In order for American companies, and other non-Kuwaiti- national enterprises, operating in Kuwait to avoid being victimized as Central Texas College allegedly was, it is important to understand the legal regime governing U.S. and other foreign companies operating in Kuwait, including Kuwait’s requirement that non-Kuwaiti companies have local sponsors.

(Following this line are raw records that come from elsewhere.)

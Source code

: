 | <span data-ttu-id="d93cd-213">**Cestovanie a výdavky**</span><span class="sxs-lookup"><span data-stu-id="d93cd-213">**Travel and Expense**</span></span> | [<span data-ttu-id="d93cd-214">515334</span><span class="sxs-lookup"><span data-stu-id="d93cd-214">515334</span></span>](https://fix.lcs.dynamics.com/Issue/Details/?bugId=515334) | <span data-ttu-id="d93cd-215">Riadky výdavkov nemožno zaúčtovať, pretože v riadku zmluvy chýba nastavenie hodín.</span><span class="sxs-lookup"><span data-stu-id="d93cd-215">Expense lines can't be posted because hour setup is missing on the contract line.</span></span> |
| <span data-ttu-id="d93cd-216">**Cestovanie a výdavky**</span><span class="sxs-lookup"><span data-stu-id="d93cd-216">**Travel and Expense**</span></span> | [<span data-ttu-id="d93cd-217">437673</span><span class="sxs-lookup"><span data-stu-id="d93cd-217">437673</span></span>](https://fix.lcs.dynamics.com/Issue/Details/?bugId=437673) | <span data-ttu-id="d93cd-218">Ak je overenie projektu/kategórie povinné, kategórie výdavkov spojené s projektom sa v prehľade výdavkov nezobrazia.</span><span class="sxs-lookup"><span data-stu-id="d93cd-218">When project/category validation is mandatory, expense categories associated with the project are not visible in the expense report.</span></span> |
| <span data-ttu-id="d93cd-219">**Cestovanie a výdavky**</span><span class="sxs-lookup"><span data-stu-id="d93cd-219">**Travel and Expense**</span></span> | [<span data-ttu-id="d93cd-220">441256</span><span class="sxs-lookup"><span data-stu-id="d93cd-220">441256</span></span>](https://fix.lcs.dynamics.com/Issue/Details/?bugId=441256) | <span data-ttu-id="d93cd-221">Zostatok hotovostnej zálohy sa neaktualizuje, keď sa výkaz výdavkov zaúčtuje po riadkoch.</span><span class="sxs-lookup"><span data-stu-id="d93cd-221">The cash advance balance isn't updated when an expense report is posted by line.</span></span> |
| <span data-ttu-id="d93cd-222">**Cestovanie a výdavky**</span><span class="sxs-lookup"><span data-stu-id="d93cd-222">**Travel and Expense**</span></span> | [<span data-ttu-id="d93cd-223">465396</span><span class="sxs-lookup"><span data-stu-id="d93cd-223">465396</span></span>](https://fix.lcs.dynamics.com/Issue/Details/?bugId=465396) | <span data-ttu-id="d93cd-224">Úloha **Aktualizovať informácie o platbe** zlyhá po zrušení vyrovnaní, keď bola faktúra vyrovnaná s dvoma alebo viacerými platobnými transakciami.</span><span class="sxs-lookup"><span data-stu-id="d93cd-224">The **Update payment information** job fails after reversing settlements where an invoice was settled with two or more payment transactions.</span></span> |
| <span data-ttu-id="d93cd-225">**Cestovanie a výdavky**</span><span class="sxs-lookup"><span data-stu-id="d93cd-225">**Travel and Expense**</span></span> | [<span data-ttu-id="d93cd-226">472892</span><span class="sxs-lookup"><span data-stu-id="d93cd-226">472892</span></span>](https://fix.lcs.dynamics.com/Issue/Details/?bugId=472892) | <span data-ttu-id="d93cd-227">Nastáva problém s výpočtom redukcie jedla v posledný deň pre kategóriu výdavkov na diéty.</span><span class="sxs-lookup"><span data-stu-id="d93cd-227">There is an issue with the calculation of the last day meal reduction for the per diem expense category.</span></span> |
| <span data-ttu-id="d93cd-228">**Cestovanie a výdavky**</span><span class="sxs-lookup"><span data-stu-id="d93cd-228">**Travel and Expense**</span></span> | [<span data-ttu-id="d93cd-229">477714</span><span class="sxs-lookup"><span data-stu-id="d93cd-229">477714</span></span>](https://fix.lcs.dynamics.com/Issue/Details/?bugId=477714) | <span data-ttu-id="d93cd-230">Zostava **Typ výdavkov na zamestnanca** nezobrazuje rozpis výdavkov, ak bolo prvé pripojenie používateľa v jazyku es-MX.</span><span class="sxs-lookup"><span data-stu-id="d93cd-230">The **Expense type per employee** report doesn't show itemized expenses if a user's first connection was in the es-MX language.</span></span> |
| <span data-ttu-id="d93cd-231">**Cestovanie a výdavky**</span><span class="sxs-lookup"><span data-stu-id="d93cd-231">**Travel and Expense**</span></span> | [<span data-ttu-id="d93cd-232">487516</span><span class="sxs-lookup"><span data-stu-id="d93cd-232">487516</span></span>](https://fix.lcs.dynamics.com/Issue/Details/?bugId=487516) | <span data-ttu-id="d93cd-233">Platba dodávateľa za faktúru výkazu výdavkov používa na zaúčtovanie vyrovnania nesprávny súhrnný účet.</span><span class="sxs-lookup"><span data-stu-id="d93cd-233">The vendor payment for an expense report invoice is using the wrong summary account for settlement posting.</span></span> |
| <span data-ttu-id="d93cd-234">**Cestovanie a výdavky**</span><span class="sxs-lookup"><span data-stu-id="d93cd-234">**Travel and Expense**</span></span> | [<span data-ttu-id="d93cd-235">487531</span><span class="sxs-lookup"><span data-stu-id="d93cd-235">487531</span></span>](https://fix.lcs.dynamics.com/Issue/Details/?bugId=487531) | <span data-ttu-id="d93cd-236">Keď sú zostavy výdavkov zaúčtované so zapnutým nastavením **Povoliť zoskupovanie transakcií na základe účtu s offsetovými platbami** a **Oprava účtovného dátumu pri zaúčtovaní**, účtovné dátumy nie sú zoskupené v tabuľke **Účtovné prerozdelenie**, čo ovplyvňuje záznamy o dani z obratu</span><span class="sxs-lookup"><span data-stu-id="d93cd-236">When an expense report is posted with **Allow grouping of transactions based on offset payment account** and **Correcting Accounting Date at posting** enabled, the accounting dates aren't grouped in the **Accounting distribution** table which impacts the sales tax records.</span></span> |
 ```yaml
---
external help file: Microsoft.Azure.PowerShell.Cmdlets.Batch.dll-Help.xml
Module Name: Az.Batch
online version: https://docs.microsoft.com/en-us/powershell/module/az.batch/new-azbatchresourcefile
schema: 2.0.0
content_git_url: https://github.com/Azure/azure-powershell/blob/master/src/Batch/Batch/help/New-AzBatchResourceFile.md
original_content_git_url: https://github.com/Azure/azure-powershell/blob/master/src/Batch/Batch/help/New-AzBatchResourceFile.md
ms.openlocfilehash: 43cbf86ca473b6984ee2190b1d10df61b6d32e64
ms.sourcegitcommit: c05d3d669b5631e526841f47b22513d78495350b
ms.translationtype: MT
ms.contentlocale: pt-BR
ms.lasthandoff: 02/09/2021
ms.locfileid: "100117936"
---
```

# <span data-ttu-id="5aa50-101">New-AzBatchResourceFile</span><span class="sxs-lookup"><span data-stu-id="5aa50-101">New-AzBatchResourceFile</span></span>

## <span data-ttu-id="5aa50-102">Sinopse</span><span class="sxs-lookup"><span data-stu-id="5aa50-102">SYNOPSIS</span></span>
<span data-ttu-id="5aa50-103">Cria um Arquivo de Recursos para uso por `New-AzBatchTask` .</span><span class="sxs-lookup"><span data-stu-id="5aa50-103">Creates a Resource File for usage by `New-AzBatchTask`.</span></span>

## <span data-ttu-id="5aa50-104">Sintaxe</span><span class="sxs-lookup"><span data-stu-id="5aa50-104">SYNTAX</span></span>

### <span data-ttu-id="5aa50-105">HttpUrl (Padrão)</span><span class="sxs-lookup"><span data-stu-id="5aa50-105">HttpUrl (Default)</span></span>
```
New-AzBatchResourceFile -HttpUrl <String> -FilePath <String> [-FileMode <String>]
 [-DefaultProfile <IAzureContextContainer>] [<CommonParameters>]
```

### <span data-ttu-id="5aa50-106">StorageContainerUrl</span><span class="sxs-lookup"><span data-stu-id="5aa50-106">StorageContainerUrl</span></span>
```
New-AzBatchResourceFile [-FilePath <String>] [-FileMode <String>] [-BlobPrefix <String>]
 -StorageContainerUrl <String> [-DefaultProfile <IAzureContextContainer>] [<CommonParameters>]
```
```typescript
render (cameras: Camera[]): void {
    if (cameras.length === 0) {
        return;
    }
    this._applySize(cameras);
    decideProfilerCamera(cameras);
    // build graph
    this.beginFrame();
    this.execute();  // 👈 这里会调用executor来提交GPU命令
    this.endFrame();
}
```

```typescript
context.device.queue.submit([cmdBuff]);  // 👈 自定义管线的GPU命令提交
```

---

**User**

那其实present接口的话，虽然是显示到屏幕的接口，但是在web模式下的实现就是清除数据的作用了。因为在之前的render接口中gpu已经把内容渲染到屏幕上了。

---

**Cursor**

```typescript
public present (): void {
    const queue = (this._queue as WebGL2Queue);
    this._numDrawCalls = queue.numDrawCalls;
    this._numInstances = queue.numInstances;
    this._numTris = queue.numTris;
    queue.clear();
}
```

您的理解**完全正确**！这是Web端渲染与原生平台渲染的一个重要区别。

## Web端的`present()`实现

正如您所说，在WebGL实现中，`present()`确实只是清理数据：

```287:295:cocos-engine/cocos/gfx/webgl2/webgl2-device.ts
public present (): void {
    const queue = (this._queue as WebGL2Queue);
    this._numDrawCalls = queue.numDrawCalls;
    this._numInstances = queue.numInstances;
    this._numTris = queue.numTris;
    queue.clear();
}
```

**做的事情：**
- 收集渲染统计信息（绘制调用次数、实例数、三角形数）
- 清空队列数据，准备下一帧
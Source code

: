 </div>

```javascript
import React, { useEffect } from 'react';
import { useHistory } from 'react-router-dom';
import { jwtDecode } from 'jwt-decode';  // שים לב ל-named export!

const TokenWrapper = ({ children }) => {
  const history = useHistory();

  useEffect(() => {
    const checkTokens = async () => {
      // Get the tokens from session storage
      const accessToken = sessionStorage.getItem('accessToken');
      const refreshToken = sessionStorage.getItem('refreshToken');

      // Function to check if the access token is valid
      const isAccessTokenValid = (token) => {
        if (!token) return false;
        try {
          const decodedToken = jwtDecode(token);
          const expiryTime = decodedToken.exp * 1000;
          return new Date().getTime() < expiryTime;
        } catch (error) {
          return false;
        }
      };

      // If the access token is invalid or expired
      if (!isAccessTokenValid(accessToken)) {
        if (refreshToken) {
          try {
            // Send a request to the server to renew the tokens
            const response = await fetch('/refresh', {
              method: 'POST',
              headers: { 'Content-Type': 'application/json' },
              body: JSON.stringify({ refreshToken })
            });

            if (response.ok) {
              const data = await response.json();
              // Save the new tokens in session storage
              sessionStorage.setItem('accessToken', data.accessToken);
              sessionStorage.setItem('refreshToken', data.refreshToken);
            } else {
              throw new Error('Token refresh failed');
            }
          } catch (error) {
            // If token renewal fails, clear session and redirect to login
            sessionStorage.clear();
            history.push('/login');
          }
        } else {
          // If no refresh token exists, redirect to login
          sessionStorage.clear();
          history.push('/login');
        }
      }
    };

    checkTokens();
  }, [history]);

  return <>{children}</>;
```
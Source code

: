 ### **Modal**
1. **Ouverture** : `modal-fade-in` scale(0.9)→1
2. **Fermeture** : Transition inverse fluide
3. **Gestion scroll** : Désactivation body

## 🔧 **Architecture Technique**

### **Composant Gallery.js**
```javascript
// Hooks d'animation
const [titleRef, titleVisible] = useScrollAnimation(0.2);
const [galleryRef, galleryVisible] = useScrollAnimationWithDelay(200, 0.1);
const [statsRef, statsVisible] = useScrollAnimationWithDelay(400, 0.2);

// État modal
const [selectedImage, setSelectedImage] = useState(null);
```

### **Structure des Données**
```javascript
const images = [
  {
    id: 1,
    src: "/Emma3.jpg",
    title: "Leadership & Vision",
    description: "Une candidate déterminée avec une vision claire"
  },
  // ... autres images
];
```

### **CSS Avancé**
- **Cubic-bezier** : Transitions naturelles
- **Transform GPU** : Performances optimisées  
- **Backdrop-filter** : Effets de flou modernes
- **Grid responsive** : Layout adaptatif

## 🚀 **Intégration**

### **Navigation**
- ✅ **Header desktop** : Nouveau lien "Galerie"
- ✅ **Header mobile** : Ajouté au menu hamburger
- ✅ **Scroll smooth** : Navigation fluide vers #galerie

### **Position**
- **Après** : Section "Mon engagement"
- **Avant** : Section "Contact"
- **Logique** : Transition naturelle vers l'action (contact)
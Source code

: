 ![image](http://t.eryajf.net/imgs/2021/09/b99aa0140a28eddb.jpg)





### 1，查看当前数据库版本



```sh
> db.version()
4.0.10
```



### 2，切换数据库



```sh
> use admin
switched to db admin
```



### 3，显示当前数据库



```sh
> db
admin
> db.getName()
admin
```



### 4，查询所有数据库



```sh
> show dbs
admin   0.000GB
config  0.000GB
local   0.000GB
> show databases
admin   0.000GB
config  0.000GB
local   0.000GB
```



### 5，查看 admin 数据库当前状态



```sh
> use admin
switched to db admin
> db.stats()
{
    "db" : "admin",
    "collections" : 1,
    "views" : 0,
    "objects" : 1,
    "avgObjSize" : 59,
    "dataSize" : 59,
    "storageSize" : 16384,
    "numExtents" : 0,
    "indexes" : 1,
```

A good place to start is the general responsibility standard in Federal Acquisition Regulation (FAR) 9.104-1(g), which requires that a contractor “[b]e otherwise qualified and eligible to receive an award under applicable laws and regulations.” For a contract being performed outside of the United States, this presumably means that the contractor must comply with the laws that allow it to operate in the foreign country. This point is reiterated in FAR 52.225-19(d), Compliance with laws and regulations, which states, in relevant part:

The Contractor shall comply with, and shall ensure that its personnel in the designated operational area or supporting the diplomatic or consular mission are familiar with and comply with, all applicable —

  1. United States, host country, and third country national laws;
  2. Treaties and international agreements. . . .

Based on the inclusion of this contract clause, contractors operating in Kuwait are required to comply with all Kuwaiti laws, to include Kuwaiti Law 6 of 2010, The Law of Labor in the Private Sector, which states in Article 10 that an “employer shall be prohibited from employing foreign manpower unless the competent authority has granted them a permit to work for him.” Consequently, in order to comply with FAR 52.225-19(d), a contractor must obtain work visas from the Kuwaiti Ministry of Social Affairs and Labor for each non-Kuwaiti employee.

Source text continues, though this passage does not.